- _WHAT IS EXPECTED_
Every entry has to be restated word for word.

Source data
--- --- ---

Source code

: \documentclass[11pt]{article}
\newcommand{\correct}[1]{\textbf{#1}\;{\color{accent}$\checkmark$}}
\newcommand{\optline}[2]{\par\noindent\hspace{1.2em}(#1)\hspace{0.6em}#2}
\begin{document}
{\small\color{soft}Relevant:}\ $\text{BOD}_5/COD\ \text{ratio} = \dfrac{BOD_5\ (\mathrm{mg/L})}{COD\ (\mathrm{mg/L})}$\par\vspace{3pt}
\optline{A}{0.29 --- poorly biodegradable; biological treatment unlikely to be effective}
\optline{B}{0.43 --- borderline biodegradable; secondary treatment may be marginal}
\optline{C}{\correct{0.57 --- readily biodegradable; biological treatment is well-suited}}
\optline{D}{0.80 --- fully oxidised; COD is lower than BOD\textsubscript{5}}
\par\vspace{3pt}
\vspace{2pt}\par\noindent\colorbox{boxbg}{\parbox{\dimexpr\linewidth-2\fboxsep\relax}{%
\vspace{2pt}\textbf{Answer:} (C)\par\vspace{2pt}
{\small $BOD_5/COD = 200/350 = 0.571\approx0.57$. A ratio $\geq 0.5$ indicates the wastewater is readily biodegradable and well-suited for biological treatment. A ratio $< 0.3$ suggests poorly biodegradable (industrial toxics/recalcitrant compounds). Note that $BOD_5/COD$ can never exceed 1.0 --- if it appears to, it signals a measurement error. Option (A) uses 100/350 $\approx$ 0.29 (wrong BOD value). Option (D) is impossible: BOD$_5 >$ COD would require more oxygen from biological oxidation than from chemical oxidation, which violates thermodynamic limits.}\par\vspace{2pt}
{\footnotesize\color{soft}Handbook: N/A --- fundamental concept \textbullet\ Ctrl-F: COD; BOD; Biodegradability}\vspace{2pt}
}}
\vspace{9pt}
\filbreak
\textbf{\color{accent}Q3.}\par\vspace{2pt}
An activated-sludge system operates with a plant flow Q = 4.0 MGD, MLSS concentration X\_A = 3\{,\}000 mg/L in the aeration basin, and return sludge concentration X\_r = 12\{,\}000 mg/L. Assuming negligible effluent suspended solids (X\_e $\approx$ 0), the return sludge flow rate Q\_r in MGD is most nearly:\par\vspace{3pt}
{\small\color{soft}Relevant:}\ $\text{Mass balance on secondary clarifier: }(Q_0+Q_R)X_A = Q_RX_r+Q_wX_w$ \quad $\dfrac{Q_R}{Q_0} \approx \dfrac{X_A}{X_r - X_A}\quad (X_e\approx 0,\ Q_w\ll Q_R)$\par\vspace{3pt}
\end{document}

--- --- ---

- _RESULT OF THIS EXERCISE_
Source code

: \documentclass[11pt]{article}
\newcommand{\correct}[1]{\textbf{#1}\;{\color{accent}$\checkmark$}}
\newcommand{\optline}[2]{\par\noindent\hspace{1.2em}(#1)\hspace{0.6em}#2}
\begin{document}
{\small\color{soft}Relevant:}\ $\text{BOD}_5/COD\ \text{ratio} = \dfrac{BOD_5\ (\mathrm{mg/L})}{COD\ (\mathrm{mg/L})}$\par\vspace{3pt}
\optline{A}{0.29 --- poorly biodegradable; biological treatment unlikely to be effective}
\optline{B}{0.43 --- borderline biodegradable; secondary treatment may be marginal}
\optline{C}{\correct{0.57 --- readily biodegradable; biological treatment is well-suited}}
\optline{D}{0.80 --- fully oxidised; COD is lower than BOD\textsubscript{5}}
\par\vspace{3pt}
\vspace{2pt}\par\noindent\colorbox{boxbg}{\parbox{\dimexpr\linewidth-2\fboxsep\relax}{%
\vspace{2pt}\textbf{Answer:} (C)\par\vspace{2pt}
{\small $BOD_5/COD = 200/350 = 0.571\approx0.57$. A ratio $\geq 0.5$ indicates the wastewater is readily biodegradable and well-suited for biological treatment. A ratio $< 0.3$ suggests poorly biodegradable (industrial toxics/recalcitrant compounds). Note that $BOD_5/COD$ can never exceed 1.0 --- if it appears to, it signals a measurement error. Option (A) uses 100/350 $\approx$ 0.29 (wrong BOD value). Option (D) is impossible: BOD$_5 >$ COD would require more oxygen from biological oxidation than from chemical oxidation, which violates thermodynamic limits.}\par\vspace{2pt}
{\footnotesize\color{soft}Handbook: N/A --- fundamental concept \textbullet\ Ctrl-F: COD; BOD; Biodegradability}\vspace{2pt}
}}
\vspace{9pt}
\filbreak
\textbf{\color{accent}Q3.}\par\vspace{2pt}
An activated-sludge system operates with a plant flow Q = 4.0 MGD, MLSS concentration X\_A = 3\{,\}000 mg/L in the aeration basin, and return sludge concentration X\_r = 12\{,\}000 mg/L. Assuming negligible effluent suspended solids (X\_e $\approx$ 0), the return sludge flow rate Q\_r in MGD is most nearly:\par\vspace{3pt}
{\small\color{soft}Relevant:}\ $\text{Mass balance on secondary clarifier: }(Q_0+Q_R)X_A = Q_RX_r+Q_wX_w$ \quad $\dfrac{Q_R}{Q_0} \approx \dfrac{X_A}{X_r - X_A}\quad (X_e\approx 0,\ Q_w\ll Q_R)$\par\vspace{3pt}
\end{document}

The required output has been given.